» Task objective
When you have gone through the entries below, state how many lines include the word "each" and write nothing else.

» Given records
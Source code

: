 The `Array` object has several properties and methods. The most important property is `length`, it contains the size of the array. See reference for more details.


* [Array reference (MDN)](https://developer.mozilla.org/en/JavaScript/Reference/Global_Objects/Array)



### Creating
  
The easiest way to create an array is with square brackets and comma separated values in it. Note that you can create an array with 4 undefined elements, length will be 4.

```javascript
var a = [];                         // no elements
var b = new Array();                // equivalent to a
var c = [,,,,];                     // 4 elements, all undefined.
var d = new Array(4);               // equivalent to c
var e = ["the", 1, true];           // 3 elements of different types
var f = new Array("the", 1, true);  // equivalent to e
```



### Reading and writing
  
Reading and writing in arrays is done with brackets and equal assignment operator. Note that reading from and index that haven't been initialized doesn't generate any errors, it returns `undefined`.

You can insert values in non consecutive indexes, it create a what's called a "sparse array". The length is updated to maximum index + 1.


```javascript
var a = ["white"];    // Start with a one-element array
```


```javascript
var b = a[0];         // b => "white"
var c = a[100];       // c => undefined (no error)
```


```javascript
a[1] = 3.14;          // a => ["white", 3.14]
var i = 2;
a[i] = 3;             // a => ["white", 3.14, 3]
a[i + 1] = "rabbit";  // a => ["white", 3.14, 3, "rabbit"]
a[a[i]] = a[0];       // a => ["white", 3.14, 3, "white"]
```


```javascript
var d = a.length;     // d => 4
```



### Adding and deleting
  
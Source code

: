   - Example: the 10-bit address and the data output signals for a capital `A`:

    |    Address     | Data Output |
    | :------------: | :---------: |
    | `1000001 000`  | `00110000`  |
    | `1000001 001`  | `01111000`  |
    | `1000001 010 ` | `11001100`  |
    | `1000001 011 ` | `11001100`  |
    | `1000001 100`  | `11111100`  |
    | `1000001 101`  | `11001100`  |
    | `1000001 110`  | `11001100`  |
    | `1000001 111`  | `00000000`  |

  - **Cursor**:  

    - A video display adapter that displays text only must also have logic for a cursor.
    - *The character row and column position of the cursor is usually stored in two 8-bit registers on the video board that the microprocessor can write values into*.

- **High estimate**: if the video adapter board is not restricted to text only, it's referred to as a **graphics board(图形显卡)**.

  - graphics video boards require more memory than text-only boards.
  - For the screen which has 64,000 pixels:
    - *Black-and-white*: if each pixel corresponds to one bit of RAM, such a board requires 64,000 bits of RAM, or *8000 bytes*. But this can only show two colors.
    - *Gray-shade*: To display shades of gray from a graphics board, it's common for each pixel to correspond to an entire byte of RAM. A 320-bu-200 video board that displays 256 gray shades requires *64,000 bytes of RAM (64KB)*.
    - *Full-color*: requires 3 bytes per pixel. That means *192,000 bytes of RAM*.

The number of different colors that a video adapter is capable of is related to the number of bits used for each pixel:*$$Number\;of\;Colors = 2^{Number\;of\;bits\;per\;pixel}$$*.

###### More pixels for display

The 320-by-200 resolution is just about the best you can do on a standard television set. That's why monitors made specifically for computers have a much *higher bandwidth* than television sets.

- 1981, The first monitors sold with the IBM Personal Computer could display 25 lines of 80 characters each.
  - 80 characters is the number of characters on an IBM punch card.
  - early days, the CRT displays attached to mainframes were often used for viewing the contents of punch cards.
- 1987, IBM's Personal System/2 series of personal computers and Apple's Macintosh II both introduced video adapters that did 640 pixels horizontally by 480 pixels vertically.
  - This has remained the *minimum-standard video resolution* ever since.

» Task result
4